The Jupyter Notebook has two primary types of cells "Markdown" cells for text (like this one) and "Code" cells for running python code. The cell below this one is a code cell that loads the plotting functions into the plt
namespace and loads several functions from the numpy
library. The last line requests that all plots show up inline in the notebook (instead of in other windows or as files on your computer).
import matplotlib.pyplot as plt
from numpy import array, sin, sqrt, dot, outer
%matplotlib inline
Arrays of data, and their average and sum in Python.

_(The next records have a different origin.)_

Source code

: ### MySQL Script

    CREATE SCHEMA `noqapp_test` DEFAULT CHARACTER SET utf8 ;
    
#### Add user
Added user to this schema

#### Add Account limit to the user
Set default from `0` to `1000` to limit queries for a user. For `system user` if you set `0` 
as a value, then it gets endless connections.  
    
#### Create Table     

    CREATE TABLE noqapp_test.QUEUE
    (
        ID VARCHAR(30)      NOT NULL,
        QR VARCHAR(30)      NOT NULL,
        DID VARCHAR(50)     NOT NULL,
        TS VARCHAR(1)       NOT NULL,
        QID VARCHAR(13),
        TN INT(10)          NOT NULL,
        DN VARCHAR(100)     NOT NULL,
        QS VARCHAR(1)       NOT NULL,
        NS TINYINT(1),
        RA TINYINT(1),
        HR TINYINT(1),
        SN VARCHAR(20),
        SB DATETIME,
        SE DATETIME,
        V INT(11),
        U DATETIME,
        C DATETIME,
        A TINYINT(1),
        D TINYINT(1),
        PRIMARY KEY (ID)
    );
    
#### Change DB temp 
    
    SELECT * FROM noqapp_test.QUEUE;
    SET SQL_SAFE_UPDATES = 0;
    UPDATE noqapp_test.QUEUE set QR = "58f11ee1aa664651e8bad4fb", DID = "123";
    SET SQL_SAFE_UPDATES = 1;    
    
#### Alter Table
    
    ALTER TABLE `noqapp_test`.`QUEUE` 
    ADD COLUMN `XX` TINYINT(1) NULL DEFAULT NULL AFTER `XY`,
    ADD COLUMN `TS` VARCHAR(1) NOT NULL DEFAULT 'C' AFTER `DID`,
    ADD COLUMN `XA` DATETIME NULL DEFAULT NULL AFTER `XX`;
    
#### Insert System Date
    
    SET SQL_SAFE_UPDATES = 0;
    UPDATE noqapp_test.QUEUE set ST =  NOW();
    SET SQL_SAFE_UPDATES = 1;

We use some definitions from numpy
. Notice the way these operators can be applied to arrays (with the "." operator).
x = array([1,2,3])
x.sum()
6
x.mean()
2.0
The formal definition (and to make sure we match with the book) is to take the sum and divide by the number of items in the sample:
x.sum()/len(x)
2.0
Operate on the sample, python does this element-by-element, then do the same thing as above. You may be surprised that to raise a power is "**" instead of "^". This is a difference between python and other languages, just something to keep in mind!
x**2
array([1, 4, 9])
(x**2).sum() # Note the parenthesis!
14
(x**2).sum()/len(x)
4.666666666666667
(x**2).mean()
4.666666666666667
sin(x)
will find the sin
of each element in the array x
:
sin(x)
array([0.84147098, 0.90929743, 0.14112001])
sin(x).sum()/len(x)
0.6306294732311485
sin(x).mean()
0.6306294732311485
x.var() # Variance
0.6666666666666666
x.std() # Standard Deviation
0.816496580927726
We can test if two quanties are equal with the ==
operator. Not the same as =
since the =
is an assignment operator. This will trip you up if you are new to programming, but you'll get over it.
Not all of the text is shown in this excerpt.